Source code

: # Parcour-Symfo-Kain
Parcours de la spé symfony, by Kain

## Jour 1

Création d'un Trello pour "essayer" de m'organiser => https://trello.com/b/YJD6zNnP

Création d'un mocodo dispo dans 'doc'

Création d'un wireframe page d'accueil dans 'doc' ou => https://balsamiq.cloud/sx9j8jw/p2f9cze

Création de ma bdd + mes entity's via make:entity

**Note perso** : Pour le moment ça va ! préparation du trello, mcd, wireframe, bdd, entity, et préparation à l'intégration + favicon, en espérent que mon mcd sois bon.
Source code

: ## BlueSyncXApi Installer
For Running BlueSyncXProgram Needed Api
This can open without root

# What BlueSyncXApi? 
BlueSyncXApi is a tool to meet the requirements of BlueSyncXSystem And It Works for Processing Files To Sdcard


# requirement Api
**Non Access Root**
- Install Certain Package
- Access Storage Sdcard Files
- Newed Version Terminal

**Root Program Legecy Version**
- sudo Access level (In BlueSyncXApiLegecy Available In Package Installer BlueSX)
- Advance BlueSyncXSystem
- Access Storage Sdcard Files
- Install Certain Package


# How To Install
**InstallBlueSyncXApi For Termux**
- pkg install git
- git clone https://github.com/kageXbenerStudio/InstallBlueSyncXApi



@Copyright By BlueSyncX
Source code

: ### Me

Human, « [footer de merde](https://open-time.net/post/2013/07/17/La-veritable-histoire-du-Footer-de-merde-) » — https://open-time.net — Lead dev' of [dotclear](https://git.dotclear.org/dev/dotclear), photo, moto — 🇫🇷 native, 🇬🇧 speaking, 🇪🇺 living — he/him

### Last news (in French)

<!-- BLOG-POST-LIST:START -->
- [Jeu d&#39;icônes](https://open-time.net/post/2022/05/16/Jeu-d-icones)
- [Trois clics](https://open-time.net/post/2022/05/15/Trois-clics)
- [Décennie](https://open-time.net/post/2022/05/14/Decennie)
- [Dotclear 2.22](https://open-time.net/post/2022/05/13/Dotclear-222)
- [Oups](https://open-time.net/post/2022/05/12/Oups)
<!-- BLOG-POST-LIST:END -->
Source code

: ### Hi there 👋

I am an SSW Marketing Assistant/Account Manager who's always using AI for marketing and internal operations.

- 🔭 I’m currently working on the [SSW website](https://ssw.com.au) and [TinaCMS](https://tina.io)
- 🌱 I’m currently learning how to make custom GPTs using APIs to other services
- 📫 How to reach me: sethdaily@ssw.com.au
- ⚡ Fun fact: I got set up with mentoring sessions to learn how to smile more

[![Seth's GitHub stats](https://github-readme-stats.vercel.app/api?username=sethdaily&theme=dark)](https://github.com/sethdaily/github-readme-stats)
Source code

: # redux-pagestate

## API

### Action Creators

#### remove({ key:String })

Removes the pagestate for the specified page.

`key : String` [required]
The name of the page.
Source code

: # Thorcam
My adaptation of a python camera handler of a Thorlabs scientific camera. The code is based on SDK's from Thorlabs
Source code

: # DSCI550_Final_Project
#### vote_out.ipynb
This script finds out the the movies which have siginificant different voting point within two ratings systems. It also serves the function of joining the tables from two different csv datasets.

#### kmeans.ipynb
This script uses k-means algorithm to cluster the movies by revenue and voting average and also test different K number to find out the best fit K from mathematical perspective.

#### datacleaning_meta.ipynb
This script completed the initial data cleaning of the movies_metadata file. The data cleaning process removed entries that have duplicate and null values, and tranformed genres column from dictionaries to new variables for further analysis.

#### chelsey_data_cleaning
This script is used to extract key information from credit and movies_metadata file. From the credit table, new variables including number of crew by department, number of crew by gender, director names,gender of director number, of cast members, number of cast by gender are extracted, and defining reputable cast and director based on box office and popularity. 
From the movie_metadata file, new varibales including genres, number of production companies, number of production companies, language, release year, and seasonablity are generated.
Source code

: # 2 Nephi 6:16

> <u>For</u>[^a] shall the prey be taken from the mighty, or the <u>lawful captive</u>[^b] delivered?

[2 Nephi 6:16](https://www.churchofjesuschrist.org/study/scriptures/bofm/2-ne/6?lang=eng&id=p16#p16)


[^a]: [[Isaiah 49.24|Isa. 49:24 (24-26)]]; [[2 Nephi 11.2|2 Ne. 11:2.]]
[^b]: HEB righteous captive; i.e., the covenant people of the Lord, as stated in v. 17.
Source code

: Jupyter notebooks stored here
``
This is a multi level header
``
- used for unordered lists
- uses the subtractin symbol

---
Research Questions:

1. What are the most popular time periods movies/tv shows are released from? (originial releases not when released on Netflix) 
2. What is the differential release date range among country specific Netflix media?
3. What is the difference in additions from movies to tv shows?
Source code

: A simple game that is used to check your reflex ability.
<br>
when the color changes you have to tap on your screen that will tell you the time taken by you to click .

┄┄┄┄┄┄

■ WHAT NEEDS TO BE DONE:
In the entries above, find each line with "using" and copy it.

■ EXPECTED OUTPUT:
I am an SSW Marketing Assistant/Account Manager who's always using AI for marketing and internal operations.
- 🌱 I’m currently learning how to make custom GPTs using APIs to other services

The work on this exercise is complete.